The latest S-3 spells out how MAXF is a broker that matches parties wanting to make a trade. They specifically avoid taking a position of their own and make their revenues through commissions.
The worst case is an "out trade" where one party doesn't come through. This language sounds like an infrequent, minimal risk to me:
"AN INCREASE IN THE OCCURRENCE OF "OUT TRADES" COULD HAVE A MATERIAL ADVERSE EFFECT ON OUR FINANCIAL CONDITION OR RESULTS.

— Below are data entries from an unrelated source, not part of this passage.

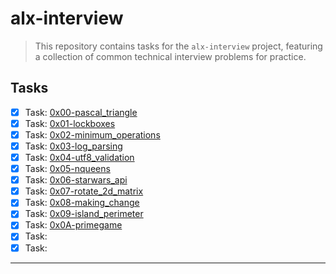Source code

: # alx-interview

> This repository contains tasks for the `alx-interview` project, featuring a collection of common technical interview problems for practice.


## Tasks

- [x] Task: [0x00-pascal_triangle](https://github.com/jonyamagiri/alx-interview/tree/main/0x00-pascal_triangle)
- [x] Task: [0x01-lockboxes](https://github.com/jonyamagiri/alx-interview/tree/main/0x01-lockboxes)
- [x] Task: [0x02-minimum_operations](https://github.com/jonyamagiri/alx-interview/tree/main/0x02-minimum_operations)
- [x] Task: [0x03-log_parsing](https://github.com/jonyamagiri/alx-interview/tree/main/0x03-log_parsing)
- [x] Task: [0x04-utf8_validation](https://github.com/jonyamagiri/alx-interview/tree/main/0x04-utf8_validation)
- [x] Task: [0x05-nqueens](https://github.com/jonyamagiri/alx-interview/tree/main/0x05-nqueens)
- [x] Task: [0x06-starwars_api](https://github.com/jonyamagiri/alx-interview/tree/main/0x06-starwars_api)
- [x] Task: [0x07-rotate_2d_matrix](https://github.com/jonyamagiri/alx-interview/tree/main/0x07-rotate_2d_matrix)
- [x] Task: [0x08-making_change](https://github.com/jonyamagiri/alx-interview/tree/main/0x08-making_change)
- [x] Task: [0x09-island_perimeter](https://github.com/jonyamagiri/alx-interview/tree/main/0x09-island_perimeter)
- [x] Task: [0x0A-primegame](https://github.com/jonyamagiri/alx-interview/tree/main/0x0A-primegame)
- [x] Task: []()
- [x] Task: []()

___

Our core inter-dealer brokerage business primarily involves one or more of our subsidiaries acting as an intermediary, matching the trading needs of our predominantly institutional client base by providing specialized services. Some of these transactions are executed on a name give-up basis, that is, once the specific economic terms of a proposed transaction are agreed, the names of the individual counterparties are disclosed and, subject to acceptance of the credit, the transaction is completed directly by both counterparties. Other transactions are completed with our subsidiary acting as a matched riskless principal, with the respective parties to the transaction knowing the subsidiary as the counterparty. The transactions are then settled through one of the clearing firms or organizations with which the subsidiary has a contractual relationship. In the process of executing brokerage transactions, from time to time in the fast moving markets in which our subsidiaries and brokers operate, miscommunications or other errors can arise whereby transactions are completed with only one counterparty ("out trades"), thereby creating a potential liability for our subsidiary. If the out trade is promptly discovered, thereby allowing prompt disposition of the unmatched position, the risk to our subsidiary is usually limited. If discovery is delayed, the risk is heightened by the increased possibility of intervening market movements prior to such disposition. Although out trades usually become known at the time of or later on the day of the trade, on occasion they are not discovered until later in the settlement process. When out trades occur and are discovered, our policy is to have the unmatched position disposed of promptly. The occurrence of out trades generally rises with increases in the volatility of the market and, depending on their number and amount, have the potential to have a material adverse effect on our financial condition or results of operations."